Margaret Atwood celebrated the 20th Annual Word on the Street festival with a technological twist. Known for her invention of the LongPen, a multimedia device which allows her to remotely sign autographs and talk to fans, Atwood has gone one step further on the book tour for her latest novel, The Year of the Flood.
Sunday September 27, she appeared virtually in Vancouver and Halifax from the Scotiabank Bestsellers Stage at Word on the Street, Toronto. After a reading from her novel, Atwood answered questions from fans in Halifax, Vancouver and finally, from the live Toronto audience.
The images of Vancouver and Halifax looked grainy and there were some difficulties with the sound in Vancouver but the experiment inspired plenty of applause.

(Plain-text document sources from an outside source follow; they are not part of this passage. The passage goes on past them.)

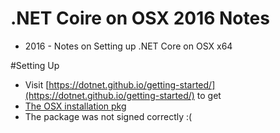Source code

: .NET Coire on OSX 2016 Notes
================

* 2016 - Notes on Setting up .NET Core on OSX x64

#Setting Up

* Visit [https://dotnet.github.io/getting-started/](https://dotnet.github.io/getting-started/) to get 
* [The OSX installation pkg](https://dotnetcli.blob.core.windows.net/dotnet/dev/Installers/Latest/dotnet-osx-x64.latest.pkg)
* The package was not signed correctly :( 
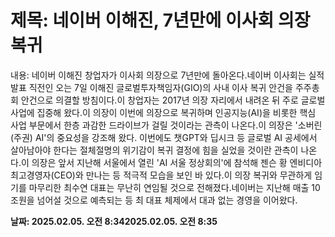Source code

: # **제목: 네이버 이해진, 7년만에 이사회 의장 복귀**

  내용: 네이버 이해진 창업자가 이사회 의장으로 7년만에 돌아온다.네이버 이사회는 실적 발표 직전인 오는 7일 이해진 글로벌투자책임자(GIO)의 사내 이사 복귀 안건을 주주총회 안건으로 의결할 방침이다.이 창업자는 2017년 의장 자리에서 내려온 뒤 주로 글로벌 사업에 집중해 왔다.이 의장이 이번에 의장으로 복귀하며 인공지능(AI)을 비롯한 핵심 사업 부문에서 한층 과감한 드라이브가 걸릴 것이라는 관측이 나온다.이 의장은 '소버린(주권) AI'의 중요성을 강조해 왔다. 이번에도 챗GPT와 딥시크 등 글로벌 AI 공세에서 살아남아야 한다는 절체절명의 위기감이 복귀 결정에 힘을 실었을 것이란 관측이 나온다.이 의장은 앞서 지난해 서울에서 열린 'AI 서울 정상회의'에 참석해 젠슨 황 엔비디아 최고경영자(CEO)와 만나는 등 적극적 모습을 보인 바 있다.이 의장 복귀와 무관하게 임기를 마무리한 최수연 대표는 무난히 연임될 것으로 전해졌다.네이버는 지난해 매출 10조원을 넘어설 것으로 예측되는 등 최 대표 체제에서 대과 없는 경영을 이어왔다.

  **날짜: 2025.02.05. 오전 8:342025.02.05. 오전 8:35**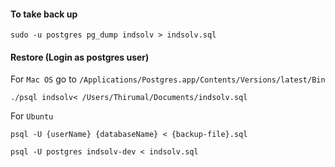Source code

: #### To take back up

    sudo -u postgres pg_dump indsolv > indsolv.sql

#### Restore (Login as postgres user)

For `Mac OS` go to `/Applications/Postgres.app/Contents/Versions/latest/Bin`

    ./psql indsolv< /Users/Thirumal/Documents/indsolv.sql 

For `Ubuntu`

    psql -U {userName} {databaseName} < {backup-file}.sql 

    psql -U postgres indsolv-dev < indsolv.sql



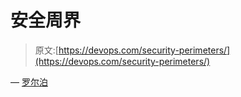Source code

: # 安全周界

> 原文:[https://devops.com/security-perimeters/](https://devops.com/security-perimeters/)

— [罗尔泊](https://devops.com/author/breselman/)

As Atwood put it, the LongPen is “a way of connecting with people across space.” For her, all technology is “neutral,” an extension of “human bodies, human desires and fears.”
Atwood has taken to blogging and to composing Twitter Tweets to promote this latest book, a companion to her Oryx and Crake which came out in 2003. With her characteristic wit, Atwood promised those participating in the coast-to-coast reading: “You will all be mentioned in this blog, although possibly not individually.”
Flood revisits the same post-apocalyptic world as Oryx and Crake, but this time, the point-of-view characters are female. Part of the inspiration, Atwood said, came from people asking her why she had used a male protagonist in that novel.
When asked a general question about sources of inspiration, Atwood hesitated. Instead of giving the usual laundry-list of influences, she cited all the books she read between the ages of five and sixteen as triggers for the desire to write. Once you begin writing, she explained, it becomes less a question of inspiration than being immersed in the process.
Where do her characters come from? She is often inspired by a plot that seems to be going somewhere. Beginning with a situation and using a kind of actor’s improvisation, Atwood builds, layers by layer, until the character emerges.